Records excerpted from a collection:
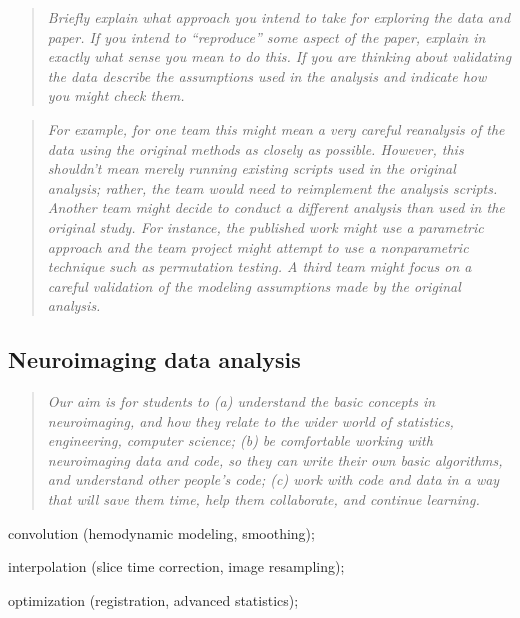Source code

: \begin{quote}\emph{
Briefly explain what approach you intend to take for exploring
the data and paper.  If you intend to ``reproduce'' some aspect of the paper,
explain in exactly what sense you mean to do this.  If you are thinking about
validating the data describe the assumptions used in the analysis and indicate
how you might check them.
}\end{quote}

\begin{quote}\emph{
For example, for one team this might mean a very careful reanalysis of the data
using the original methods as closely as possible.  However, this shouldn't
mean merely running existing scripts used in the original analysis; rather, the
team would need to reimplement the analysis scripts.  Another team might decide
to conduct a different analysis than used in the original study.  For instance,
the published work might use a parametric approach and the team project might
attempt to use a nonparametric technique such as permutation testing.  A third
team might focus on a careful validation of the modeling assumptions made by
the original analysis.
}\end{quote}





\subsection{Neuroimaging data analysis}\label{analysis}

\begin{quote}\emph{
Our aim is for students to
(a) understand the basic concepts in neuroimaging,
and how they relate to the wider world of statistics, engineering, computer science;
(b) be comfortable working with neuroimaging data and code,
so they can write their own basic algorithms, and understand other people's code;
(c) work with code and data in a way that will save them time, help them collaborate,
and continue learning.%
}\end{quote}


convolution (hemodynamic modeling, smoothing);

interpolation (slice time correction, image resampling);

optimization (registration, advanced statistics);

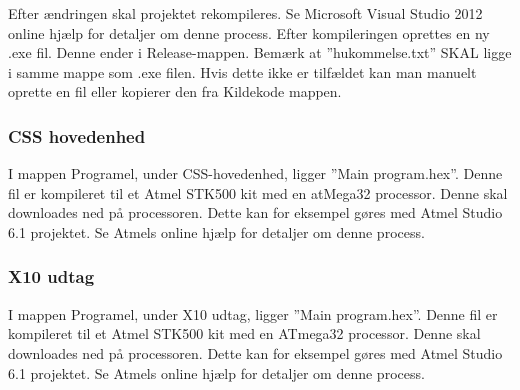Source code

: Efter ændringen skal projektet rekompileres. Se Microsoft Visual Studio 2012 online hjælp for detaljer om denne process. Efter kompileringen oprettes en ny .exe fil. Denne ender i Release-mappen. Bemærk at ''hukommelse.txt'' SKAL ligge i samme mappe som .exe filen. Hvis dette ikke er tilfældet kan man manuelt oprette en fil eller kopierer den fra Kildekode mappen.

\subsubsection{CSS hovedenhed}
I mappen Programel, under CSS-hovedenhed, ligger ''Main program.hex''. Denne fil er kompileret til et Atmel STK500 kit med en atMega32 processor. Denne skal downloades ned på processoren. Dette kan for eksempel gøres med Atmel Studio 6.1 projektet. Se Atmels online hjælp for detaljer om denne process.

\subsubsection{X10 udtag}
I mappen Programel, under X10 udtag, ligger ''Main program.hex''. Denne fil er kompileret til et Atmel STK500 kit med en ATmega32 processor. Denne skal downloades ned på processoren. Dette kan for eksempel gøres med Atmel Studio 6.1 projektet. Se Atmels online hjælp for detaljer om denne process.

[The task]: Taking the entries above, restate exactly those lines that fall between the line with "For example, for" and the line with "team would need", keeping both of those lines too.

[Answer section]:
For example, for one team this might mean a very careful reanalysis of the data
using the original methods as closely as possible.  However, this shouldn't
mean merely running existing scripts used in the original analysis; rather, the
team would need to reimplement the analysis scripts.  Another team might decide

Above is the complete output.